GAIL WHITE Who wins when it's Maker of the Universe vs. Maker of the Lunches?



Some stories you just never live down.
My children will never let me forget the day I got mad because they did not want to make time for the "Maker of the Universe."
It was a Sunday morning, and I had gone in to wake the children three times. The last time, I could hear them conspiring in whispered voices as I entered the room.
"Get up and get ready for church!" I yelled, in a less than holy voice.
Normally, I don't even have to wake the children on Sunday morning. My children simply do not know the meaning of sleeping in. On the few occasions I do need to wake them up, one call is always enough.
They were scheming
But the children were scheming this Sunday morning. As I was busy getting ready to go worship the God in heaven, all hell was about to break loose.
I resorted to insisting that Pat go in and get them moving. He informed me he was not going to yell this morning.
"We'll go to church ourselves," he said.
I was not happy about this. In fact, I was mad as ... well, suffice it to say, I was boiling.
As we were walking out the door, I could not resist one last jab at the fake sleepers.
"If you don't have time for the Maker of the Universe," I informed them. "I don't have time for you."
It was my attempt at a hellfire and brimstone one-sentence sermon.
The point of my anger was two-fold. First, in our family, church is required attendance as much as school or work. Sure, we miss Sundays, just as we are absent from our weekday obligations occasionally. I do not think my children will go to hell by missing one day of services. But their behavior was blatant disobedience, and I wasn't about to tolerate it.
Second, as I reminded them later, two hours on a Sunday morning is not asking too much for the Maker of the Universe.
When Pat and I arrived home from church, the children were flushed in the face. They had been outside chopping wood.
Apparently, they thought firewood was proper penance. Pat was impressed. I was unforgiving.
I didn't yield
I stuck to my guns. They didn't have time for the Maker, I didn't have time for them.
They got their own lunch.
They made their own dinner.
Pat suggested they pack their lunches for school the next day.

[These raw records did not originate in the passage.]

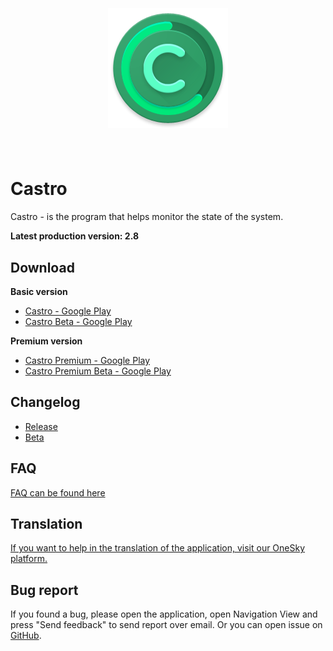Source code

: <h1 align="center">
  <br>
  <br>
  <img src="./images/icon.png">
  <br>
  <br>
</h1>

# Castro
Castro - is the program that helps monitor the state of the system.

**Latest production version: 2.8**

## Download
**Basic version**
- [Castro - Google Play](https://play.google.com/store/apps/details?id=com.itemstudio.castro)
- [Castro Beta - Google Play](https://play.google.com/apps/testing/com.itemstudio.castro)  

**Premium version**
- [Castro Premium - Google Play](https://play.google.com/store/apps/details?id=com.itemstudio.castro.pro)
- [Castro Premium Beta - Google Play](https://play.google.com/apps/testing/com.itemstudio.castro.pro)  

## Changelog
- [Release](CHANGELOG_RELEASE.md)
- [Beta](CHANGELOG_BETA.md)

## FAQ
[FAQ can be found here](FAQ.md)

## Translation
[If you want to help in the translation of the application, visit our OneSky platform.](https://rekundevelopment.oneskyapp.com/collaboration/project?id=55750)

## Bug report
If you found a bug, please open the application, open Navigation View and press "Send feedback" to send report over email. Or you can open issue on [GitHub](https://github.com/MenosGrante/Castro/issues).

"I don't think your mother is going to do it for you," he told them.
Monday morning, I didn't "have time" to wake them up. They all missed the school bus.
Before Pat took them to school, I sat them down on the couch.
"You think you know what's best for you?" I continued my fire and brimstone sermon. "You have proven that you don't."
You would think I would have been in my glory. Taking care of myself was definitely easier than doing for the whole family. But by Monday afternoon, I felt like a louse. I was completely derelict of my motherly duties. I didn't know how much longer I could "not have time" for my children.
Deal time
Then Andrew arrived home from school.
"Mom, will you wake me up tomorrow morning? If I'm late again, I'll get a detention."
"Will you listen and obey this Sunday morning?"
"Yes," he assured me.
Phillip asked if I would "please" pack his lunch tomorrow morning.
I made the same Sunday morning deal with him.
By evening, we were back to normal. Dinner was made, lunches were packed, there was help with homework.
I was pleased with the way "making time for the Maker of the Universe" had played out. They all learned a valuable lesson.
One more lesson
But "the Maker" had one lesson left. This one was for me. Truly, there is a consequence for every action.
When I dropped David off at preschool the next day, the teacher pulled me aside.
"We gave David a hamburger for lunch yesterday," she informed me in a hushed voice. "He had only an apple and six pieces of candy in his lunch."